*** Begin section ***

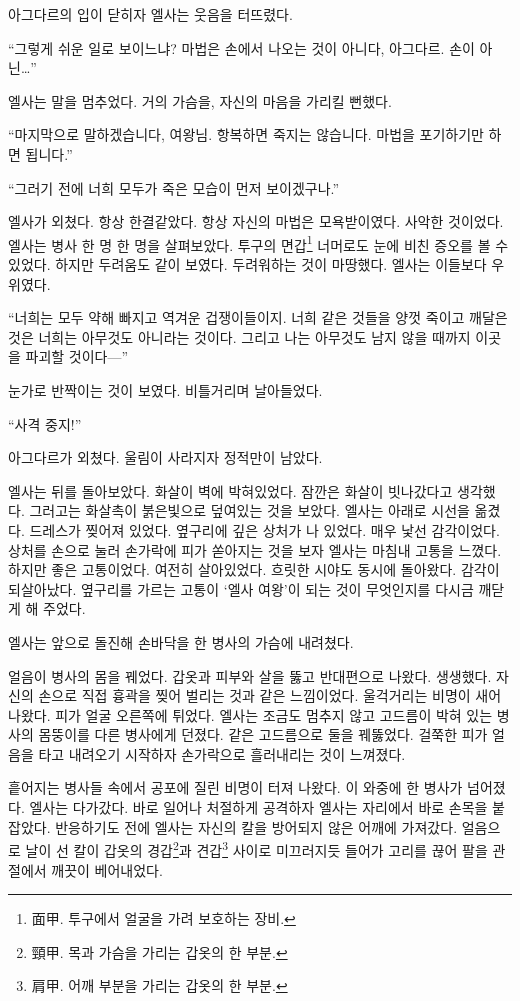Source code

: 아그다르의 입이 닫히자 엘사는 웃음을 터뜨렸다.

``그렇게 쉬운 일로 보이느냐? 마법은 손에서 나오는 것이 아니다, 아그다르. 손이 아닌\ldots''

엘사는 말을 멈추었다. 거의 가슴을, 자신의 마음을 가리킬 뻔했다.

``마지막으로 말하겠습니다, 여왕님. 항복하면 죽지는 않습니다. 마법을 포기하기만 하면 됩니다.''

``그러기 전에 너희 모두가 죽은 모습이 먼저 보이겠구나.''

엘사가 외쳤다. 항상 한결같았다. 항상 자신의 마법은 모욕받이였다. 사악한 것이었다. 엘사는 병사 한 명 한 명을 살펴보았다. 투구의 면갑\footnote{面甲. 투구에서 얼굴을 가려 보호하는 장비.} 너머로도 눈에 비친 증오를 볼 수 있었다. 하지만 두려움도 같이 보였다. 두려워하는 것이 마땅했다. 엘사는 이들보다 우위였다.

``너희는 모두 약해 빠지고 역겨운 겁쟁이들이지. 너희 같은 것들을 양껏 죽이고 깨달은 것은 너희는 아무것도 아니라는 것이다. 그리고 나는 아무것도 남지 않을 때까지 이곳을 파괴할 것이다—''

눈가로 반짝이는 것이 보였다. 비틀거리며 날아들었다.

``사격 중지!''

아그다르가 외쳤다. 울림이 사라지자 정적만이 남았다.

엘사는 뒤를 돌아보았다. 화살이 벽에 박혀있었다. 잠깐은 화살이 빗나갔다고 생각했다. 그러고는 화살촉이 붉은빛으로 덮여있는 것을 보았다. 엘사는 아래로 시선을 옮겼다. 드레스가 찢어져 있었다. 옆구리에 깊은 상처가 나 있었다. 매우 낯선 감각이었다. 상처를 손으로 눌러 손가락에 피가 쏟아지는 것을 보자 엘사는 마침내 고통을 느꼈다. 하지만 좋은 고통이었다. 여전히 살아있었다. 흐릿한 시야도 동시에 돌아왔다. 감각이 되살아났다. 옆구리를 가르는 고통이 `엘사 여왕'이 되는 것이 무엇인지를 다시금 깨닫게 해 주었다.

엘사는 앞으로 돌진해 손바닥을 한 병사의 가슴에 내려쳤다.

얼음이 병사의 몸을 꿰었다. 갑옷과 피부와 살을 뚫고 반대편으로 나왔다. 생생했다. 자신의 손으로 직접 흉곽을 찢어 벌리는 것과 같은 느낌이었다. 울걱거리는 비명이 새어 나왔다. 피가 얼굴 오른쪽에 튀었다. 엘사는 조금도 멈추지 않고 고드름이 박혀 있는 병사의 몸뚱이를 다른 병사에게 던졌다. 같은 고드름으로 둘을 꿰뚫었다. 걸쭉한 피가 얼음을 타고 내려오기 시작하자 손가락으로 흘러내리는 것이 느껴졌다.

흩어지는 병사들 속에서 공포에 질린 비명이 터져 나왔다. 이 와중에 한 병사가 넘어졌다. 엘사는 다가갔다. 바로 일어나 처절하게 공격하자 엘사는 자리에서 바로 손목을 붙잡았다. 반응하기도 전에 엘사는 자신의 칼을 방어되지 않은 어깨에 가져갔다. 얼음으로 날이 선 칼이 갑옷의 경갑\footnote{頸甲. 목과 가슴을 가리는 갑옷의 한 부분.}과 견갑\footnote{肩甲. 어깨 부분을 가리는 갑옷의 한 부분.} 사이로 미끄러지듯 들어가 고리를 끊어 팔을 관절에서 깨끗이 베어내었다.

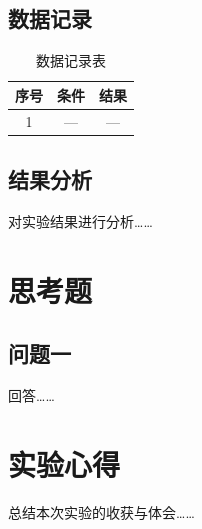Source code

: \documentclass[UTF8,a4paper,12pt]{ctexart}
\begin{document}
\subsection{数据记录}

\begin{table}[htbp]
  \centering
  \caption{数据记录表}
  \begin{tabular}{|c|c|c|}
    \hline
    序号 & 条件 & 结果 \\
    \hline
    1 & — & — \\
    \hline
  \end{tabular}
\end{table}

\subsection{结果分析}

对实验结果进行分析……

\section{思考题}

\subsection{问题一}

回答……

\section{实验心得}

总结本次实验的收获与体会……
\end{document}
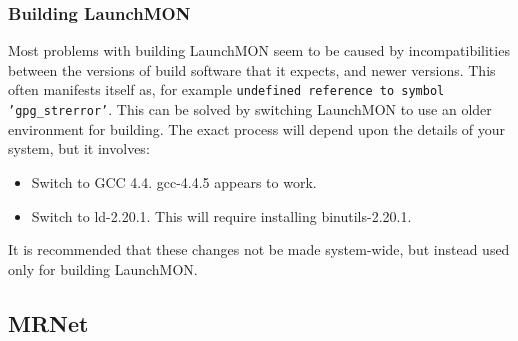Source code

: \documentclass{refart}
\begin{document}
\subsubsection{Building LaunchMON}

Most problems with building LaunchMON seem to be caused by incompatibilities between the versions of build software that it expects, and newer versions. This often manifests itself as, for example \texttt{undefined reference to symbol 'gpg\_strerror'}. This can be solved by switching LaunchMON to use an older environment for building. The exact process will depend upon the details of your system, but it involves:
\begin{itemize}
\item Switch to GCC 4.4. gcc-4.4.5 appears to work.
\item Switch to ld-2.20.1. This will require installing binutils-2.20.1.
\end{itemize}
It is recommended that these changes not be made system-wide, but instead used only for building LaunchMON.

\subsection{MRNet}

\cleardoublepage
{}
{}
\printindex
\end{document}
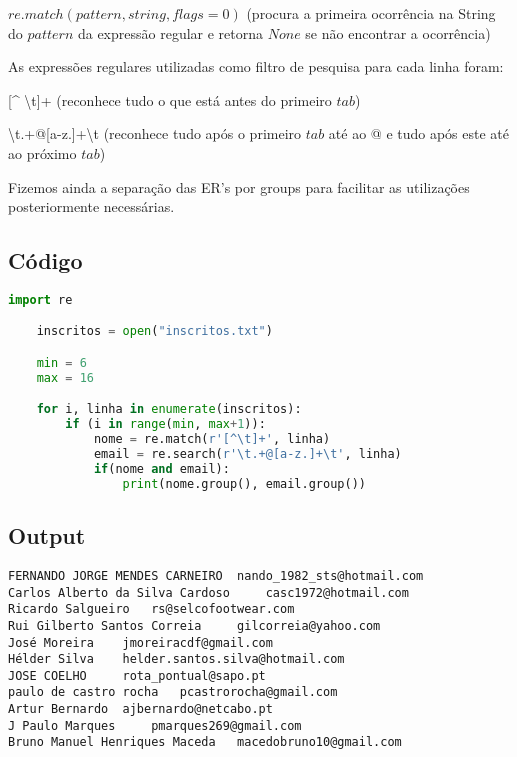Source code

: \documentclass[11pt,a4paper]{report}
\begin{document}
    $re.match(pattern, string, flags=0)$ (procura a primeira ocorrência na String do $pattern$ da expressão regular e retorna $None$ se não encontrar a ocorrência) 

    As expressões regulares utilizadas como filtro de pesquisa para cada linha foram:

[\^{} \textbackslash t]+ (reconhece tudo o que está antes do primeiro $tab$)  

\textbackslash t.+@[a-z.]+\textbackslash t (reconhece tudo após o primeiro $tab$ até ao @ e tudo após este até ao próximo $tab$)

Fizemos ainda a separação das ER's por groups para facilitar as utilizações posteriormente necessárias.
	
    
	
	\subsection{Código}
	\begin{lstlisting}[language=python]
    import re

    inscritos = open("inscritos.txt")

    min = 6 
    max = 16                        

    for i, linha in enumerate(inscritos):
        if (i in range(min, max+1)):
            nome = re.match(r'[^\t]+', linha)
            email = re.search(r'\t.+@[a-z.]+\t', linha) 
            if(nome and email):
                print(nome.group(), email.group())
    \end{lstlisting}
    
    \subsection{Output}

	\begin{verbatim}
FERNANDO JORGE MENDES CARNEIRO 	nando_1982_sts@hotmail.com	
Carlos Alberto da Silva Cardoso 	casc1972@hotmail.com	
Ricardo Salgueiro 	rs@selcofootwear.com	
Rui Gilberto Santos Correia 	gilcorreia@yahoo.com	
José Moreira 	jmoreiracdf@gmail.com	
Hélder Silva 	helder.santos.silva@hotmail.com	
JOSE COELHO 	rota_pontual@sapo.pt	
paulo de castro rocha 	pcastrorocha@gmail.com	
Artur Bernardo 	ajbernardo@netcabo.pt	
J Paulo Marques 	pmarques269@gmail.com	
Bruno Manuel Henriques Maceda 	macedobruno10@gmail.com	
    \end{verbatim}

\pagebreak
\end{document}
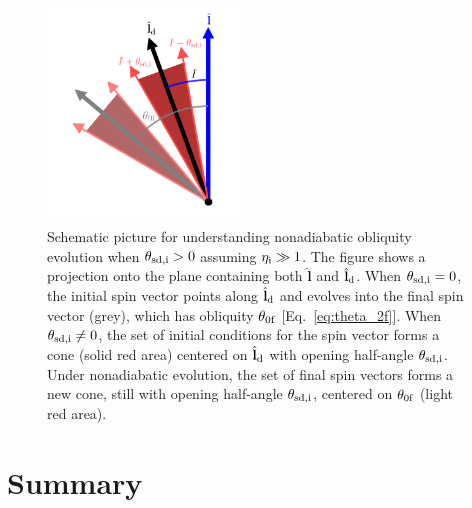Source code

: \documentclass[twocolumn,twocolappendix]{aastex63}
\newcommand*{\bsmb}[1]{\boldsymbol{\mathbf{#1}}}
\newcommand*{\uv}[1]{\hat{\bsmb{#1}}}
\begin{document}
\begin{figure}
    \centering
    \includegraphics[width=0.47\textwidth]{plots_diskdisp/2_nonad_rot_cropped.png}
    \caption{Schematic picture for understanding nonadiabatic obliquity
    evolution when $\theta_{\rm sd, i} > 0$ assuming $\eta_{\rm i} \gg 1$. The
    figure shows a projection onto the plane containing both $\uv{l}$ and
    $\uv{l}_{\rm d}$. When $\theta_{\rm sd, i} = 0$, the initial spin vector
    points along $\uv{l}_{\rm d}$ and evolves into the final spin vector (grey),
    which has obliquity $\theta_{\rm 0f}$ [Eq.~\eqref{eq:theta_2f}]. When
    $\theta_{\rm sd, i} \neq 0$, the set of initial conditions for the spin
    vector forms a cone (solid red area) centered on $\uv{l}_{\rm d}$ with
    opening half-angle $\theta_{\rm sd, i}$. Under nonadiabatic evolution, the
    set of final spin vectors forms a new cone, still with opening half-angle
    $\theta_{\rm sd, i}$, centered on $\theta_{\rm 0f}$ (light red
    area).}\label{fig:2nonadrot}
\end{figure}

\section{Summary}\label{s:disk}
\end{document}
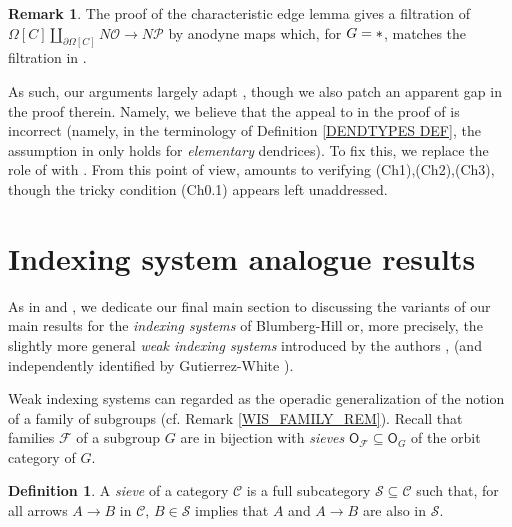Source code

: \documentclass[a4paper,10pt
,draft
]{article}%
\numberwithin{equation}{section}
\numberwithin{figure}{section}
\theoremstyle{definition} %
\newtheorem{definition}[equation]{Definition}%
\newtheorem{remark}[equation]{Remark}%
\newcommand{\F}{\ensuremath{\mathcal F}}
\newcommand{\1}{\ensuremath{\mathbbm 1}}%
\begin{document}
\begin{remark}\label{CHAREDCOMP REM}
	The proof of the characteristic edge lemma
	\cite[Lemma 3.4]{BP_edss}
	gives a filtration of 
	$\Omega[C] \amalg_{\partial \Omega[C]} N \mathcal{O}
	\to N \mathcal{P}$ by anodyne maps
	which, for $G=\**$,
	matches the filtration in \cite[\S 3]{CM13b}.

	As such, our arguments largely adapt \cite{CM13b},
	though we also patch an apparent gap in the proof therein.
	Namely, we believe that the appeal to  
	\cite[Lemma 3.4]{CM13b} in the proof of
	\cite[Lemma 3.5]{CM13b} is incorrect
	(namely, in the terminology
	of Definition \ref{DENDTYPES DEF},
	the assumption in \cite[Lemma 3.4]{CM13b}
	only holds for \emph{elementary} dendrices).
	To fix this, we replace the role of 
	\cite[Lemma 3.4]{CM13b} with 
	\cite[Lemma 3.4]{BP_edss}.
	From this point of view, \cite[Lemma 3.5]{CM13b}
	amounts to verifying (Ch1),(Ch2),(Ch3),
	though the tricky condition (Ch0.1)
	appears left unaddressed.
\end{remark}





\section{Indexing system analogue results}\label{INDSYS SEC}


As in \cite[\S 6]{BP_edss} and \cite[\S 9]{Per18}, 
we dedicate our final main section to 
discussing the variants of our main results 
for the \textit{indexing systems} of Blumberg-Hill \cite{BH15}
or, more precisely,
the slightly more general \textit{weak indexing systems}
introduced by the authors \cite[\S 9]{Per18}, \cite[\S 4.4]{BP_geo} (and independently identified by Gutierrez-White \cite{GW18}).

Weak indexing systems can regarded as
the operadic generalization of the notion of a family of subgroups 
(cf. Remark \ref{WIS_FAMILY_REM}).
Recall that families $\F$ of a subgroup $G$ are in
bijection with \textit{sieves} 
$\mathsf{O}_\F \subseteq \mathsf{O}_G$ of the orbit category of $G$.


\begin{definition}
      A \textit{sieve} of a category $\mathcal C$ is a full subcategory $\mathcal S \subseteq \mathcal C$ such that,
      for all arrows $A \to B$ in $\mathcal C$, 
      $B \in \mathcal S$ implies that $A$ and $A \to B$ are also in $\mathcal S$.
\end{definition}
\end{document}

*** End section ***

> _ABOUT THIS TASK_
Each line of the entries above that includes the string "appears" should be copied out.

> _YOUR SOLUTION_
\item Switch to GCC 4.4. gcc-4.4.5 appears to work.
	appears left unaddressed.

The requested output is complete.